I have been raised with the idea that there are good and bad things. Sunny days are generally good, rainy days are bad. Having to work is bad, but play is good. Selfishness is bad, generosity is good. Anger is bad, happiness is good. Life is an array of contrasts, with most of its experiences falling neatly into one or the other category, and the rest to an ambiguous and often neglected space of indifference.
Who made up these decisions on what is good and bad? I learned them all so long ago that I really couldn't say if they are my own or another person's opinions that I picked up along the way. What I do know is that certain emotions, topics or situations give me immediate feelings of joy while others instantly raise my hackles.
When I get cut off in traffic, I get angry. In that moment I consider both the cutting me off and my anger about it bad. But it is just something that is happening. I don't have to judge it. To stop judging the action as bad, and my having to slow down as bad and annoying allows for more space in my being. What I mean by this is that I feel a lot more relaxed and open to what is going on around me when I am not angry and upset. My muscles aren't clenched, my mind isn't spinning around the annoying situation. Everything is OK and I slow down, or change lanes, or whatever seems like a good next step from there.

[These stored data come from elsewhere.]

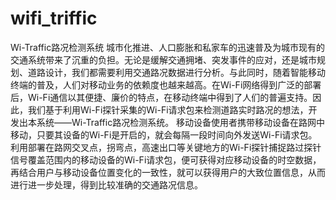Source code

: # wifi_triffic
Wi-Traffic路况检测系统
城市化推进、人口膨胀和私家车的迅速普及为城市现有的交通系统带来了沉重的负担。无论是缓解交通拥堵、突发事件的应对，还是城市规划、道路设计，我们都需要利用交通路况数据进行分析。与此同时，随着智能移动终端的普及，人们对移动业务的依赖度也越来越高。在Wi-Fi网络得到广泛的部署后，Wi-Fi通信以其便捷、廉价的特点，在移动终端中得到了人们的普遍支持。因此，我们基于利用Wi-Fi探针采集的Wi-Fi请求包来检测道路实时路况的想法，开发出本系统——Wi-Traffic路况检测系统。
移动设备使用者携带移动设备在路网中移动，只要其设备的Wi-Fi是开启的，就会每隔一段时间向外发送Wi-Fi请求包。利用部署在路网交叉点，拐弯点，高速出口等关键地方的Wi-Fi探针捕捉路过探针信号覆盖范围内的移动设备的Wi-Fi请求包，便可获得对应移动设备的时空数据，再结合用户与移动设备位置变化的一致性，就可以获得用户的大致位置信息，从而进行进一步处理，得到比较准确的交通路况信息。
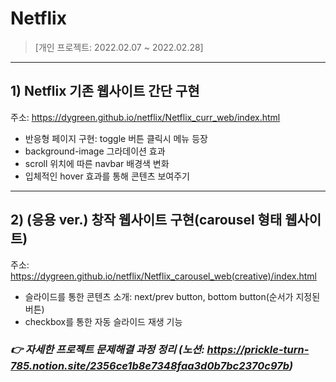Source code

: # Netflix

> [개인 프로젝트: 2022.02.07 ~ 2022.02.28]

***

## **1) Netflix 기존 웹사이트 간단 구현**

주소: https://dygreen.github.io/netflix/Netflix_curr_web/index.html
   - 반응형 페이지 구현: toggle 버튼 클릭시 메뉴 등장
   - background-image 그라데이션 효과
   - scroll 위치에 따른 navbar 배경색 변화
   - 입체적인 hover 효과를 통해 콘텐츠 보여주기
 
 *** 
 
## **2) (응용 ver.) 창작 웹사이트 구현(carousel 형태 웹사이트)**

   주소: https://dygreen.github.io/netflix/Netflix_carousel_web(creative)/index.html
   - 슬라이드를 통한 콘텐츠 소개: next/prev button, bottom button(순서가 지정된 버튼)
   - checkbox를 통한 자동 슬라이드 재생 기능



### _👉 자세한 프로젝트 문제해결 과정 정리 (노션: https://prickle-turn-785.notion.site/2356ce1b8e7348faa3d0b7bc2370c97b)_

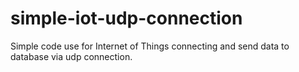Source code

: # simple-iot-udp-connection
Simple code use for Internet of Things connecting and send data to database via udp connection.
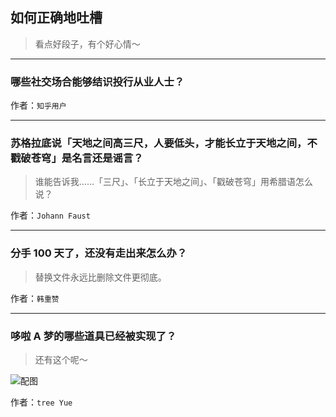 ## 如何正确地吐槽

> 看点好段子，有个好心情～


 
---

### 哪些社交场合能够结识投行从业人士？

> 


作者：`知乎用户`

---

### 苏格拉底说「天地之间高三尺，人要低头，才能长立于天地之间，不戳破苍穹」是名言还是谣言？

> 谁能告诉我……「三尺」、「长立于天地之间」、「戳破苍穹」用希腊语怎么说？


作者：`Johann Faust`

---

### 分手 100 天了，还没有走出来怎么办？

> 替换文件永远比删除文件更彻底。


作者：`韩重赞`

---

### 哆啦 A 梦的哪些道具已经被实现了？

> 还有这个呢～



![配图](http://pic2.zhimg.com/7c6a72b5607ff11232d52b67811fc251_b.jpg)


作者：`tree Yue`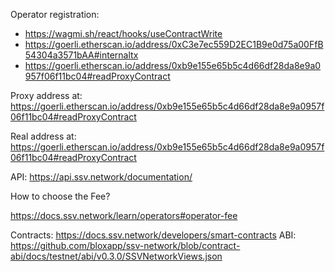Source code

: Operator registration:
* https://wagmi.sh/react/hooks/useContractWrite
* https://goerli.etherscan.io/address/0xC3e7ec559D2EC1B9e0d75a00FfB54304a3571bAA#internaltx
* https://goerli.etherscan.io/address/0xb9e155e65b5c4d66df28da8e9a0957f06f11bc04#readProxyContract


Proxy address at:
https://goerli.etherscan.io/address/0xb9e155e65b5c4d66df28da8e9a0957f06f11bc04#readProxyContract

Real address at:
https://goerli.etherscan.io/address/0xb9e155e65b5c4d66df28da8e9a0957f06f11bc04#readProxyContract


API:
https://api.ssv.network/documentation/

How to choose the Fee?

https://docs.ssv.network/learn/operators#operator-fee


Contracts:
https://docs.ssv.network/developers/smart-contracts
ABI:
https://github.com/bloxapp/ssv-network/blob/contract-abi/docs/testnet/abi/v0.3.0/SSVNetworkViews.json
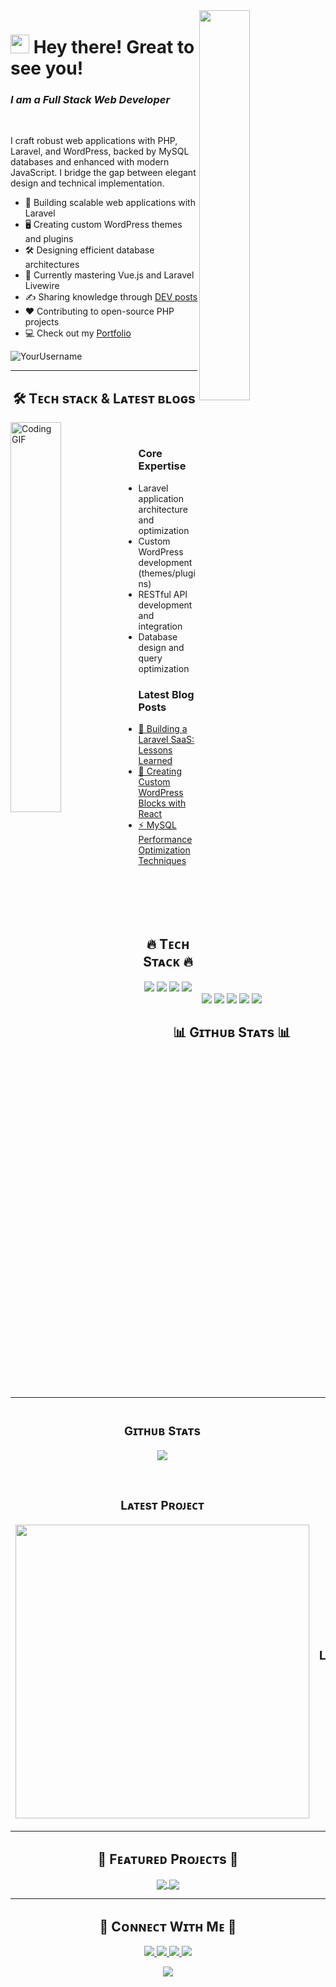 
<!--Banner-->


<!--Developer illustration-->
<div>
  <img align="right" width="40%" src="https://raw.githubusercontent.com/abhisheknaiidu/abhisheknaiidu/master/code.gif">
</div>

<!--Header Name-->
# <img src="https://emojis.slackmojis.com/emojis/images/1531849430/4246/blob-sunglasses.gif?1531849430" width="30"/> Hey there! Great to see you!
### *I am a Full Stack Web Developer*
<br />

<!--Start Intro-->               
<p align="left">I craft robust web applications with PHP, Laravel, and WordPress, backed by MySQL databases and enhanced with modern JavaScript. I bridge the gap between elegant design and technical implementation.</p>

- 🚀 Building scalable web applications with Laravel
- 🖥️ Creating custom WordPress themes and plugins
- 🛠️ Designing efficient database architectures
- 🌱 Currently mastering Vue.js and Laravel Livewire
- ✍️ Sharing knowledge through [DEV posts](https://dev.to/thecodeliner)
- ❤️ Contributing to open-source PHP projects
- 💻 Check out my [Portfolio](https://yourportfolio.com)
<!--End Intro-->

<!--Profile Count Badge-->
<p align="left">
  <img src="https://komarev.com/ghpvc/?username=thecodeliner&label=Profile%20views&color=0e75b6&style=for-the-badge" alt="YourUsername" />
</p>

---

<!--Languages and Tools Section-->       
<h2 align="center">🛠️ Tᴇᴄʜ sᴛᴀᴄᴋ & Lᴀᴛᴇsᴛ ʙʟᴏɢs</h2> 
<picture>
  <source media="(prefers-color-scheme: dark)" srcset="./skills-dark.gif">
  <source media="(prefers-color-scheme: light)" srcset="./skills-light.gif">
  <img align="left" alt="Coding GIF" src="./skills-light.gif" width="40%">
</picture>
<br />

<h3 align="left">Core Expertise</h3>
<ul align="left">
  <li>Laravel application architecture and optimization</li>
  <li>Custom WordPress development (themes/plugins)</li>
  <li>RESTful API development and integration</li>
  <li>Database design and query optimization</li>
</ul>
  
<h3 align="left">Latest Blog Posts</h3>
<ul align="left">
  <li><a href="#">🚀 Building a Laravel SaaS: Lessons Learned</a></li>
  <li><a href="#">🔌 Creating Custom WordPress Blocks with React</a></li>
  <li><a href="#">⚡ MySQL Performance Optimization Techniques</a></li>
</ul>
<br />
<br />
<br />
<br />

<!--Tech Stack Badges-->
<h2 align="center">🔥 Tᴇᴄʜ Sᴛᴀᴄᴋ 🔥</h2>
<p align="center">
  <!-- Backend -->
  <img src="https://img.shields.io/badge/PHP-777BB4?style=for-the-badge&logo=php&logoColor=white">
  <img src="https://img.shields.io/badge/Laravel-FF2D20?style=for-the-badge&logo=laravel&logoColor=white">
  <img src="https://img.shields.io/badge/MySQL-005C84?style=for-the-badge&logo=mysql&logoColor=white">
  
  <!-- Frontend -->
  <img src="https://img.shields.io/badge/JavaScript-F7DF1E?style=for-the-badge&logo=javascript&logoColor=black">
  <img src="https://img.shields.io/badge/jQuery-0769AD?style=for-the-badge&logo=jquery&logoColor=white">
  <img src="https://img.shields.io/badge/Tailwind_CSS-38B2AC?style=for-the-badge&logo=tailwind-css&logoColor=white">
  
  <!-- WordPress -->
  <img src="https://img.shields.io/badge/WordPress-%23117AC9.svg?style=for-the-badge&logo=WordPress&logoColor=white">
  
  <!-- Tools -->
  <img src="https://img.shields.io/badge/GIT-E44C30?style=for-the-badge&logo=git&logoColor=white">
  <img src="https://img.shields.io/badge/Docker-2CA5E0?style=for-the-badge&logo=docker&logoColor=white">
</p>

<!--Github stats Table--> 
<h2 align="center">📊 Gɪᴛʜᴜʙ Sᴛᴀᴛs 📊</h2>

<table width="100%">
  <tr>
    <td width="50%">
      <h3 align="center"><strong>Gɪᴛʜᴜʙ Sᴛᴀᴛs</strong></h3>
      <p align="center">
        <img align="center" src="https://github-readme-stats.vercel.app/api?username=thecodeliner&show_icons=true&theme=radical" />
      </p>
    </td>
    <td width="50%">
      <h3 align="center"><strong>Sᴛʀᴇᴀᴋ Sᴛᴀᴛs</strong></h3>
      <p align="center">
        <img align="center" src="https://streak-stats.demolab.com?user=thecodeliner&theme=radical" />
      </p>
    </td>
  </tr>
  <tr>
    <td width="50%">
      <h3 align="center"><strong>Lᴀᴛᴇsᴛ Pʀᴏᴊᴇᴄᴛ</strong></h3>
      <p align="center">
        <img align="center" width="470" src="https://github.com/thecodeliner/Facebook-Timeline-with-MySql-Ajax" />
      </p>
    </td>
    <td width="50%">
      <h3 align="center"><strong>Tᴏᴘ Lᴀɴɢᴜᴀɢᴇs</strong></h3>
      <p align="center">
        <img align="center" src="https://github-readme-stats.vercel.app/api/top-langs/?username=thecodeliner&layout=compact&theme=radical" />
      </p>
    </td>
  </tr>
</table>

<!--Featured Projects-->
<h2 align="center">🌟 Fᴇᴀᴛᴜʀᴇᴅ Pʀᴏᴊᴇᴄᴛs 🌟</h2>

<div align="center">
  <a href="https://github.com/thecodeliner/Facebook-Timeline-with-MySql-Ajax">
    <img align="center" src="https://github-readme-stats.vercel.app/api/pin/?username=thecodeliner&repo=Facebook-Timeline-with-MySql-Ajax&theme=radical&show_owner=true" />
  </a>
  <a href="https://github.com/thecodeliner/wp-custom-theme">
    <img align="center" src="https://github-readme-stats.vercel.app/api/pin/?username=thecodeliner&repo=wp-custom-theme&theme=merko" />
  </a>
</div>

---

<!--Contact Section--> 
<h2 align="center">🤝 Cᴏɴɴᴇᴄᴛ Wɪᴛʜ Mᴇ 🤝</h2>
<p align="center">
  <a href="mailto:your.email@example.com">
    <img src="https://img.shields.io/badge/Gmail-D14836?style=for-the-badge&logo=gmail&logoColor=white" />
  </a>
  <a href="https://linkedin.com/in/yourprofile">
    <img src="https://img.shields.io/badge/LinkedIn-0077B5?style=for-the-badge&logo=linkedin&logoColor=white" />
  </a>
  <a href="https://twitter.com/yourhandle">
    <img src="https://img.shields.io/badge/Twitter-1DA1F2?style=for-the-badge&logo=twitter&logoColor=white" />
  </a>
  <a href="https://dev.to/yourprofile">
    <img src="https://img.shields.io/badge/dev.to-0A0A0A?style=for-the-badge&logo=devdotto&logoColor=white" />
  </a>
</p>

<!--Footer--> 
<p align="center">
  <img src="https://capsule-render.vercel.app/api?type=waving&color=gradient&height=65&section=footer"/>
</p>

Even in this writing, I am using good to denote an action or state of mind that allows forward momentum, or peacefulness. Good and bad are so ingrained in my culture and thought that I don't know how to describe my world without them. But what if I could accept bad things happening without getting upset about them? Or good things without getting terribly caught up in what it all means and why I am deserving or undeserving of them?
Sometimes I think that this kind of acceptance would be very boring because on the surface it looks like the person who is accepting of everything doesn't feel very deeply about anything. I suspect that isn't the case. Perhaps it is more of an allowance of everything, including one's own strong emotions, without having to get caught up in believing that we are those emotions. It is just something that we are going through; an experience that like all experiences will come and pass.
Yesterday I was thinking about how we all want to be good and have good things happen all the time, and because we dislike pain we want to avoid that and all things "bad." When bad things happen, we get caught in a cycle of thought (or at least I do) that frets over where it all went wrong and led to the bad thing happening, or the bad feeling about what is happening. I get stuck in backwards thinking about the past and how all the bad things could have been avoided and how maybe I suck because I didn't avoid them this time. But if I could do it over again. . .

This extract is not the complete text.